Grandjean H, Larroque D, Levi S
INSERM, Hôpital La Grave, Toulouse, France.
Ann N Y Acad Sci. 1998 Jun 18;847:136-40. doi: 10.1111/j.1749-6632.1998.tb08934.x.
Chromosomal abnormalities were recorded from all the fetuses of women who benefited from sonographic examinations in the Eurofetus centers, excluding those for whom karyotyping was motivated by age or personal history. Among the 378 chromosomal abnormalities recorded, 210 were detected before birth (sensitivity = 55.6%). Down syndrome (trisomy 21) represented 197 cases, or which 68 were detected before birth (sensitivity = 34.5%). Eighty-two of the cases of Down syndrome had associated structural abnormalities; the sensitivity in these cases increased to 57%. Among the 115 cases of Down syndrome without structural abnormalities, 21 (18.3%) had associated abnormal ultrasound findings that led to prenatal detection. Sensitivity of prenatal detection was 58.1% for trisomy 13 and 79% for trisomy 18. For the abnormalities detected before birth, spontaneous fetal death occurred in 27% of cases, and an early termination of pregnancy was decided in 53% of cases.

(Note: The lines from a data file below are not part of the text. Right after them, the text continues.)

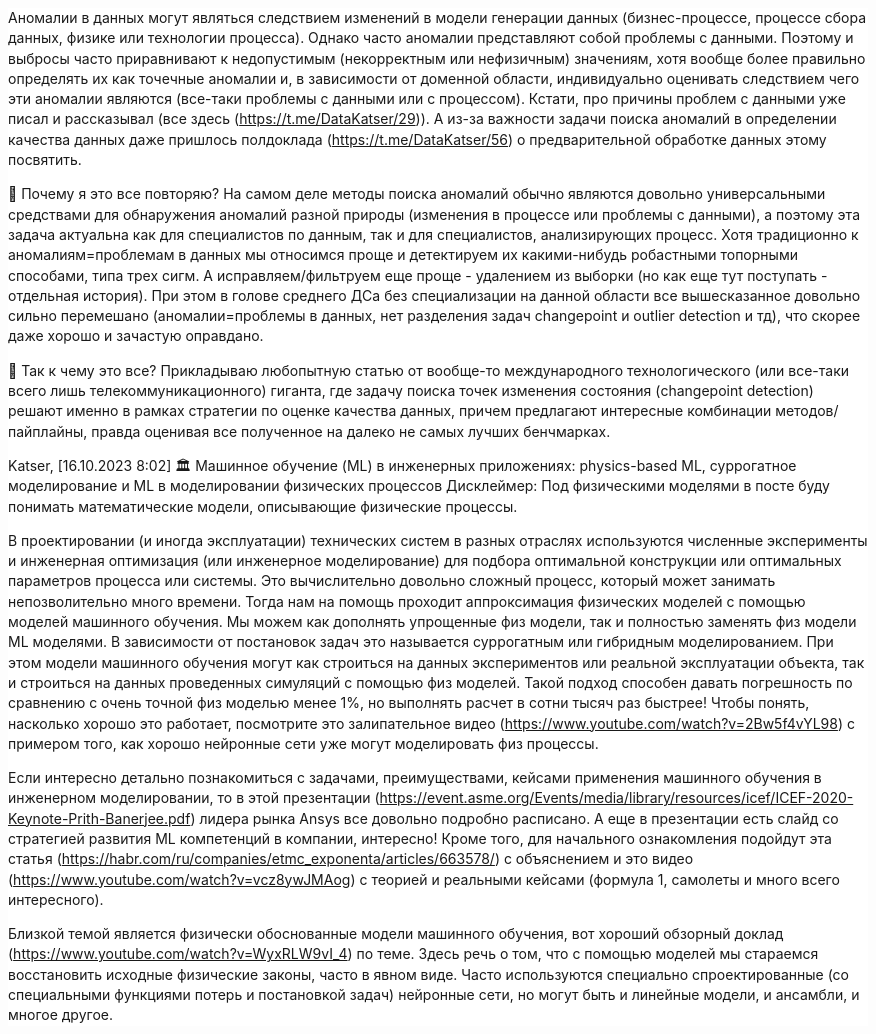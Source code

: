 Аномалии в данных могут являться следствием изменений в модели генерации данных (бизнес-процессе, процессе сбора данных, физике или технологии процесса). Однако часто аномалии представляют собой проблемы с данными. Поэтому и выбросы часто приравнивают к недопустимым (некорректным или нефизичным) значениям, хотя вообще более правильно определять их как точечные аномалии и, в зависимости от доменной области, индивидуально оценивать следствием чего эти аномалии являются (все-таки проблемы с данными или с процессом). Кстати, про причины проблем с данными уже писал и рассказывал (все здесь (https://t.me/DataKatser/29)). А из-за важности задачи поиска аномалий в определении качества данных даже пришлось полдоклада (https://t.me/DataKatser/56) о предварительной обработке данных этому посвятить.

🤔 Почему я это все повторяю? На самом деле методы поиска аномалий обычно являются довольно универсальными средствами для обнаружения аномалий разной природы (изменения в процессе или проблемы с данными), а поэтому эта задача актуальна как для специалистов по данным, так и для специалистов, анализирующих процесс. Хотя традиционно к аномалиям=проблемам в данных мы относимся проще и детектируем их какими-нибудь робастными топорными способами, типа трех сигм. А исправляем/фильтруем еще проще - удалением из выборки (но как еще тут поступать - отдельная история). При этом в голове среднего ДСа без специализации на данной области все вышесказанное довольно сильно перемешано (аномалии=проблемы в данных, нет разделения задач changepoint и outlier detection и тд), что скорее даже хорошо и зачастую оправдано.

🤔 Так к чему это все? Прикладываю любопытную статью от вообще-то международного технологического (или все-таки всего лишь телекоммуникационного) гиганта, где задачу поиска точек изменения состояния (changepoint detection) решают именно в рамках стратегии по оценке качества данных, причем предлагают интересные комбинации методов/пайплайны, правда оценивая все полученное на далеко не самых лучших бенчмарках.

Katser, [16.10.2023 8:02]
🏛 Машинное обучение (ML) в инженерных приложениях: physics-based ML, суррогатное моделирование и ML в моделировании физических процессов
Дисклеймер: Под физическими моделями в посте буду понимать математические модели, описывающие физические процессы.

В проектировании (и иногда эксплуатации) технических систем в разных отраслях используются численные эксперименты и инженерная оптимизация (или инженерное моделирование) для подбора оптимальной конструкции или оптимальных параметров процесса или системы. Это вычислительно довольно сложный процесс, который может занимать непозволительно много времени. Тогда нам на помощь проходит аппроксимация физических моделей с помощью моделей машинного обучения. Мы можем как дополнять упрощенные физ модели, так и полностью заменять физ модели ML моделями. В зависимости от постановок задач это называется суррогатным или гибридным моделированием. При этом модели машинного обучения могут как строиться на данных экспериментов или реальной эксплуатации объекта, так и строиться на данных проведенных симуляций с помощью физ моделей. Такой подход способен давать погрешность по сравнению с очень точной физ моделью менее 1%, но выполнять расчет в сотни тысяч раз быстрее! Чтобы понять, насколько хорошо это работает, посмотрите это залипательное видео (https://www.youtube.com/watch?v=2Bw5f4vYL98) с примером того, как хорошо нейронные сети уже могут моделировать физ процессы.

Если интересно детально познакомиться с задачами, преимуществами, кейсами применения машинного обучения в инженерном моделировании, то в этой презентации (https://event.asme.org/Events/media/library/resources/icef/ICEF-2020-Keynote-Prith-Banerjee.pdf) лидера рынка Ansys все довольно подробно расписано. А еще в презентации есть слайд со стратегией развития ML компетенций в компании, интересно! Кроме того, для начального ознакомления подойдут эта статья (https://habr.com/ru/companies/etmc_exponenta/articles/663578/) с объяснением и это видео (https://www.youtube.com/watch?v=vcz8ywJMAog) с теорией и реальными кейсами (формула 1, самолеты и много всего интересного).

Близкой темой является физически обоснованные модели машинного обучения, вот хороший обзорный доклад (https://www.youtube.com/watch?v=WyxRLW9vI_4) по теме. Здесь речь о том, что с помощью моделей мы стараемся восстановить исходные физические законы, часто в явном виде. Часто используются специально спроектированные (со специальными функциями потерь и постановкой задач) нейронные сети, но могут быть и линейные модели, и ансамбли, и многое другое.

对欧洲胎儿中心接受超声检查的女性所怀的所有胎儿记录染色体异常情况,不包括因年龄或个人病史而进行核型分析的胎儿。在记录的378例染色体异常中,210例在出生前被检测到(敏感性=55.6%)。唐氏综合征(21三体)占197例,其中68例在出生前被检测到(敏感性=34.5%)。82例唐氏综合征病例伴有结构异常;这些病例的敏感性增至57%。在115例无结构异常的唐氏综合征病例中,21例(18.3%)伴有异常超声表现,从而得以产前检测。13三体的产前检测敏感性为58.1%,18三体为79%。对于出生前检测到的异常情况,27%的病例发生自然胎儿死亡,53%的病例决定早期终止妊娠。